- Born: February 2, 1890 Xiangtan, Hunan, China
- Died: March 27, 1978 (aged 88)
- Occupations: Linguist, lexicographer, educator

= Li Jinxi =

Chinese linguist (1890–1978)

Li Jinxi (黎锦熙 (Lí Jǐnxī, Li Chin-hsi); February 2, 1890 – March 27, 1978) was a Chinese linguist and educator. In 1911, he graduated from the Hunan Teachers College. He participated in the China Alliance Committee in his early years and launched the Jiusan Society in 1946. He was the chief editor of Changsha Newspaper and professor of Hunan No.1 Normal College.

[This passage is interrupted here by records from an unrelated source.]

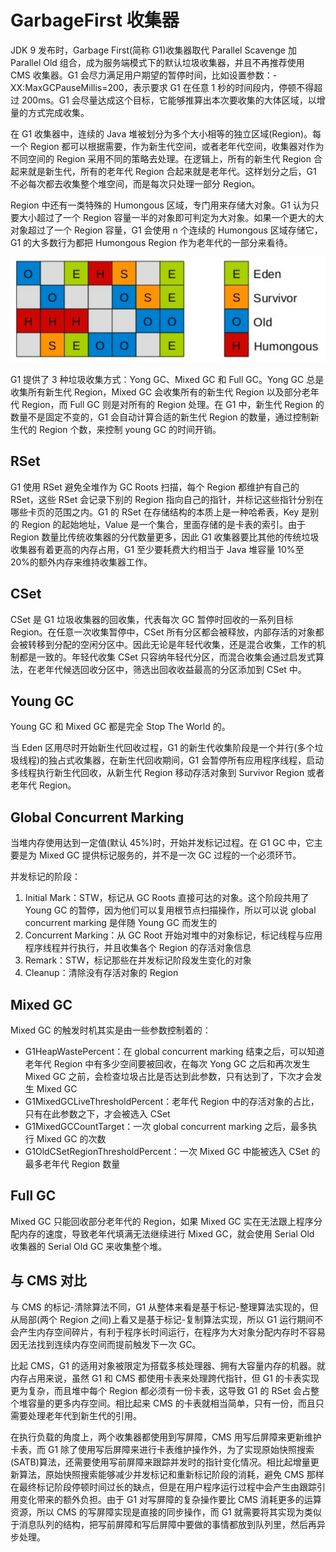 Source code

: # GarbageFirst 收集器

JDK 9 发布时，Garbage First(简称 G1)收集器取代 Parallel Scavenge 加 Parallel Old 组合，成为服务端模式下的默认垃圾收集器，并且不再推荐使用 CMS 收集器。G1 会尽力满足用户期望的暂停时间，比如设置参数：-XX:MaxGCPauseMillis=200，表示要求 G1 在任意 1 秒的时间段内，停顿不得超过 200ms。G1 会尽量达成这个目标，它能够推算出本次要收集的大体区域，以增量的方式完成收集。

在 G1 收集器中，连续的 Java 堆被划分为多个大小相等的独立区域(Region)。每一个 Region 都可以根据需要，作为新生代空间，或者老年代空间，收集器对作为不同空间的 Region 采用不同的策略去处理。在逻辑上，所有的新生代 Region 合起来就是新生代，所有的老年代 Region 合起来就是老年代。这样划分之后，G1 不必每次都去收集整个堆空间，而是每次只处理一部分 Region。

Region 中还有一类特殊的 Humongous 区域，专门用来存储大对象。G1 认为只要大小超过了一个 Region 容量一半的对象即可判定为大对象。如果一个更大的大对象超过了一个 Region 容量，G1 会使用 n 个连续的 Humongous 区域存储它，G1 的大多数行为都把 Humongous Region 作为老年代的一部分来看待。

![](../../img/g1_region.png)

G1 提供了 3 种垃圾收集方式：Yong GC、Mixed GC 和 Full GC。Yong GC 总是收集所有新生代 Region，Mixed GC 会收集所有的新生代 Region 以及部分老年代 Region，而 Full GC 则是对所有的 Region 处理。在 G1 中，新生代 Region 的数量不是固定不变的，G1 会自动计算合适的新生代 Region 的数量，通过控制新生代的 Region 个数，来控制 young GC 的时间开销。

## RSet

G1 使用 RSet 避免全堆作为 GC Roots 扫描，每个 Region 都维护有自己的 RSet，这些 RSet 会记录下别的 Region 指向自己的指针，并标记这些指针分别在哪些卡页的范围之内。G1 的 RSet 在存储结构的本质上是一种哈希表，Key 是别的 Region 的起始地址，Value 是一个集合，里面存储的是卡表的索引。由于 Region 数量比传统收集器的分代数量更多，因此 G1 收集器要比其他的传统垃圾收集器有着更高的内存占用，G1 至少要耗费大约相当于 Java 堆容量 10%至 20%的额外内存来维持收集器工作。

## CSet

CSet 是 G1 垃圾收集器的回收集，代表每次 GC 暂停时回收的一系列目标 Region。在任意一次收集暂停中，CSet 所有分区都会被释放，内部存活的对象都会被转移到分配的空闲分区中。因此无论是年轻代收集，还是混合收集，工作的机制都是一致的。年轻代收集 CSet 只容纳年轻代分区，而混合收集会通过启发式算法，在老年代候选回收分区中，筛选出回收收益最高的分区添加到 CSet 中。

## Young GC

Young GC 和 Mixed GC 都是完全 Stop The World 的。

当 Eden 区用尽时开始新生代回收过程，G1 的新生代收集阶段是一个并行(多个垃圾线程)的独占式收集器，在新生代回收期间，G1 会暂停所有应用程序线程，启动多线程执行新生代回收，从新生代 Region 移动存活对象到 Survivor Region 或者老年代 Region。

## Global Concurrent Marking

当堆内存使用达到一定值(默认 45%)时，开始并发标记过程。在 G1 GC 中，它主要是为 Mixed GC 提供标记服务的，并不是一次 GC 过程的一个必须环节。

并发标记的阶段：

1. Initial Mark：STW，标记从 GC Roots 直接可达的对象。这个阶段共用了 Young GC 的暂停，因为他们可以复用根节点扫描操作，所以可以说 global concurrent marking 是伴随 Young GC 而发生的
2. Concurrent Marking：从 GC Root 开始对堆中的对象标记，标记线程与应用程序线程并行执行，并且收集各个 Region 的存活对象信息
3. Remark：STW，标记那些在并发标记阶段发生变化的对象
4. Cleanup：清除没有存活对象的 Region

## Mixed GC

Mixed GC 的触发时机其实是由一些参数控制着的：

- G1HeapWastePercent：在 global concurrent marking 结束之后，可以知道老年代 Region 中有多少空间要被回收，在每次 Yong GC 之后和再次发生 Mixed GC 之前，会检查垃圾占比是否达到此参数，只有达到了，下次才会发生 Mixed GC
- G1MixedGCLiveThresholdPercent：老年代 Region 中的存活对象的占比，只有在此参数之下，才会被选入 CSet
- G1MixedGCCountTarget：一次 global concurrent marking 之后，最多执行 Mixed GC 的次数
- G1OldCSetRegionThresholdPercent：一次 Mixed GC 中能被选入 CSet 的最多老年代 Region 数量

## Full GC

Mixed GC 只能回收部分老年代的 Region，如果 Mixed GC 实在无法跟上程序分配内存的速度，导致老年代填满无法继续进行 Mixed GC，就会使用 Serial Old 收集器的 Serial Old GC 来收集整个堆。

## 与 CMS 对比

与 CMS 的标记-清除算法不同，G1 从整体来看是基于标记-整理算法实现的，但从局部(两个 Region 之间)上看又是基于标记-复制算法实现，所以 G1 运行期间不会产生内存空间碎片，有利于程序长时间运行，在程序为大对象分配内存时不容易因无法找到连续内存空间而提前触发下一次 GC。

比起 CMS，G1 的适用对象被限定为搭载多核处理器、拥有大容量内存的机器。就内存占用来说，虽然 G1 和 CMS 都使用卡表来处理跨代指针，但 G1 的卡表实现更为复杂，而且堆中每个 Region 都必须有一份卡表，这导致 G1 的 RSet 会占整个堆容量的更多内存空间。相比起来 CMS 的卡表就相当简单，只有一份，而且只需要处理老年代到新生代的引用。

在执行负载的角度上，两个收集器都使用到写屏障，CMS 用写后屏障来更新维护卡表，而 G1 除了使用写后屏障来进行卡表维护操作外，为了实现原始快照搜索(SATB)算法，还需要使用写前屏障来跟踪并发时的指针变化情况。相比起增量更新算法，原始快照搜索能够减少并发标记和重新标记阶段的消耗，避免 CMS 那样在最终标记阶段停顿时间过长的缺点，但是在用户程序运行过程中会产生由跟踪引用变化带来的额外负担。由于 G1 对写屏障的复杂操作要比 CMS 消耗更多的运算资源，所以 CMS 的写屏障实现是直接的同步操作，而 G1 就需要将其实现为类似于消息队列的结构，把写前屏障和写后屏障中要做的事情都放到队列里，然后再异步处理。
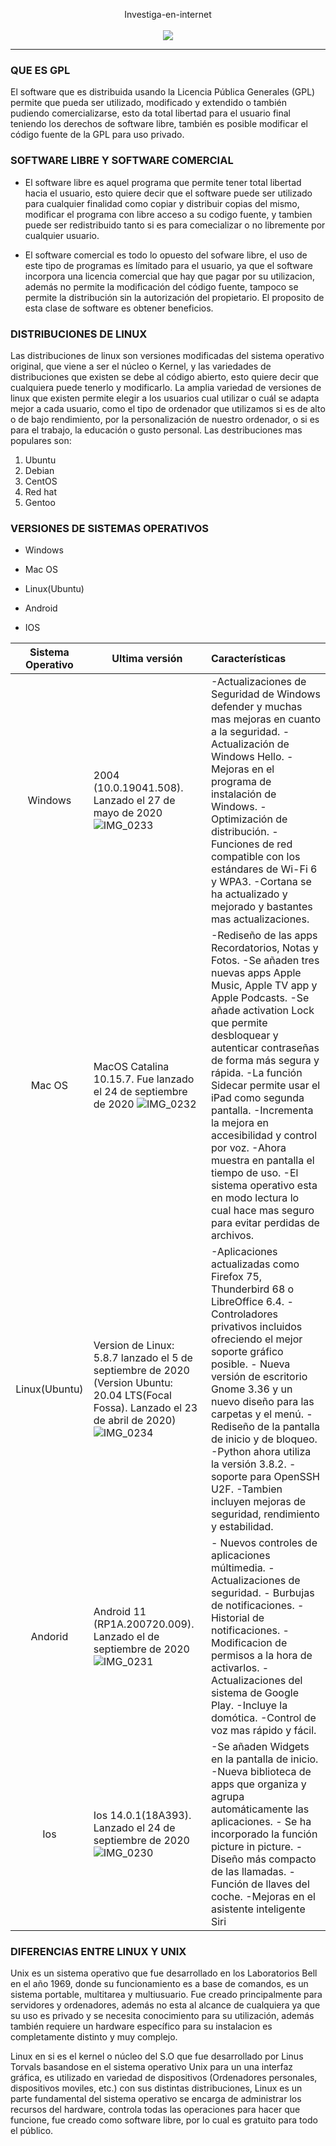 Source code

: <p align="center">
Investiga-en-internet
  <br><br>
  <img src="https://user-images.githubusercontent.com/71392489/94989757-5af22d80-0577-11eb-86c4-b8e010e5b82d.jpeg">
</p>

---

  
  
<h3>QUE ES GPL</h3>

El software que es distribuida usando la Licencia Pública Generales (GPL) permite que pueda ser utilizado, modificado y extendido o también pudiendo comercializarse, esto da total libertad para el usuario final teniendo los derechos de software libre, también es posible modificar el código fuente de la GPL para uso privado.
  

 

<h3>SOFTWARE LIBRE Y SOFTWARE COMERCIAL</h3>

* El software libre es aquel programa que permite tener total libertad hacia el usuario, esto quiere decir que el software puede ser utilizado para cualquier finalidad como copiar y distribuir copias del mismo, modificar el programa con libre acceso a su codigo fuente, y tambien puede ser redistribuido tanto si es para comecializar o no libremente por cualquier usuario. 

* El software comercial es todo lo opuesto del sofware libre, el uso de este tipo de programas es límitado para el usuario, ya que el software incorpora una licencia comercial que hay que pagar por su utilizacion, además no permite la  modificación del código fuente, tampoco se permite la distribución sin la autorización del propietario. El proposito de esta clase de software es obtener beneficios.



<h3>DISTRIBUCIONES DE LINUX</h3>
Las distribuciones de linux son versiones modificadas del sistema operativo original, que viene a ser el núcleo o Kernel, y las variedades de distribuciones que existen se debe al código abierto, esto quiere decir que cualquiera puede tenerlo y modificarlo. 
La amplia variedad de versiones de linux que existen permite elegir a los usuarios cual utilizar o cuál se adapta mejor a cada usuario, como el tipo de ordenador que utilizamos si es de alto o de bajo rendimiento, por la personalización de nuestro ordenador, o si es para el trabajo, la educación o gusto personal. 
Las destribuciones mas populares son:

1. Ubuntu
2. Debian
3. CentOS
4. Red hat 
5. Gentoo

<h3>VERSIONES DE SISTEMAS OPERATIVOS</h3>

* Windows 

* Mac OS  

* Linux(Ubuntu) 

* Android 

* IOS


|Sistema Operativo | Ultima versión  | Características| 
|:----------------:|-----------------|:---------------|
|Windows | 2004 (10.0.19041.508). Lanzado el 27 de mayo de 2020 ![IMG_0233](https://user-images.githubusercontent.com/71392489/94989170-0b116780-0573-11eb-9a93-6ef38567daee.jpeg)| -Actualizaciones de Seguridad de Windows defender y muchas mas mejoras en cuanto a la seguridad. -Actualización de Windows Hello. -Mejoras en el programa de instalación de Windows. -Optimización de distribución. -Funciones de red compatible con los estándares de Wi-Fi 6 y WPA3. -Cortana se ha actualizado y mejorado y bastantes mas actualizaciones.
|Mac OS|MacOS Catalina 10.15.7. Fue lanzado el 24 de septiembre de 2020 ![IMG_0232](https://user-images.githubusercontent.com/71392489/94989205-50ce3000-0573-11eb-803f-694113e9a446.jpeg)|-Rediseño de las apps Recordatorios, Notas y Fotos. -Se añaden tres nuevas apps Apple Music, Apple TV app y Apple Podcasts. -Se añade activation Lock que permite desbloquear y autenticar contraseñas de forma más segura y rápida. -La función Sidecar permite usar el iPad como segunda pantalla. -Incrementa la mejora en accesibilidad y control por voz. -Ahora muestra en pantalla el tiempo de uso. -El sistema operativo esta en modo lectura lo cual hace mas seguro para evitar perdidas de archivos.|
|Linux(Ubuntu)|Version de Linux: 5.8.7 lanzado el 5 de septiembre de 2020 (Version Ubuntu: 20.04 LTS(Focal Fossa). Lanzado el 23 de abril de 2020)![IMG_0234](https://user-images.githubusercontent.com/71392489/94989257-9f7bca00-0573-11eb-86db-eb87b6f4e5ad.jpeg)|-Aplicaciones actualizadas como Firefox 75, Thunderbird 68 o LibreOffice 6.4. -Controladores privativos incluidos ofreciendo el mejor soporte gráfico posible. - Nueva versión de escritorio Gnome 3.36 y un nuevo diseño para las carpetas y el menú. -Rediseño de la pantalla de inicio y de bloqueo. -Python ahora utiliza la versión 3.8.2. -soporte para OpenSSH U2F. -Tambien incluyen mejoras de seguridad, rendimiento y estabilidad.
|Andorid |Android 11 (RP1A.200720.009). Lanzado el de septiembre de 2020 ![IMG_0231](https://user-images.githubusercontent.com/71392489/94989345-5bd59000-0574-11eb-8635-558b040fa553.jpeg)| - Nuevos controles de aplicaciones múltimedia. - Actualizaciones de seguridad. - Burbujas de notificaciones. -Historial de notificaciones. -Modificacion de permisos a la hora de activarlos. -Actualizaciones del sistema de Google Play. -Incluye la domótica. -Control de voz mas rápido y fácil.|
|Ios | Ios 14.0.1(18A393). Lanzado el 24 de septiembre de 2020 ![IMG_0230](https://user-images.githubusercontent.com/71392489/94989307-f4b7db80-0573-11eb-9738-8aba8d3ea771.jpeg)|-Se añaden Widgets en la pantalla de inicio. -Nueva biblioteca de apps que organiza y agrupa automáticamente las aplicaciones. - Se ha incorporado la función picture in picture. -Diseño más compacto de las llamadas. -Función de llaves del coche. -Mejoras en el asistente inteligente Siri|




<h3>DIFERENCIAS ENTRE LINUX Y UNIX</h3>

Unix es un sistema operativo que fue desarrollado en los Laboratorios Bell en el año 1969, donde su funcionamiento es a base de comandos, es un sistema portable, multitarea y multiusuario.
Fue creado principalmente para servidores y ordenadores, además no esta al alcance de cualquiera ya que su uso es privado y se necesita conocimiento para su utilización, además también requiere un hardware específico para su instalacion es completamente distinto y muy complejo.

Linux en si es el kernel o núcleo del S.O que fue desarrollado por Linus Torvals basandose en el sistema operativo Unix para un una interfaz gráfica, es utilizado en variedad de dispositivos (Ordenadores personales, dispositivos moviles, etc.) con sus distintas distribuciones, Linux es un parte fundamental del sistema operativo se encarga de administrar los recursos del hardware, controla todas las operaciones para hacer que funcione, fue creado como software libre, por lo cual es gratuito para todo el público.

After that he held the positions of the Dean of the College of Arts of Beijing Normal College (now Beijing Normal University), Peking University, Yanjing University, the National Northwest Joint University (now Northwest University), Hunan University and Beijing Normal University as the president of Literary College.

After 1949, he became the president of the Chinese Language College of Beijing Normal University, a committee member of the Chinese Academy of Social Sciences, a committee member of the Chinese Writing Reform Committee, and the standing committee of the Jiusan Society.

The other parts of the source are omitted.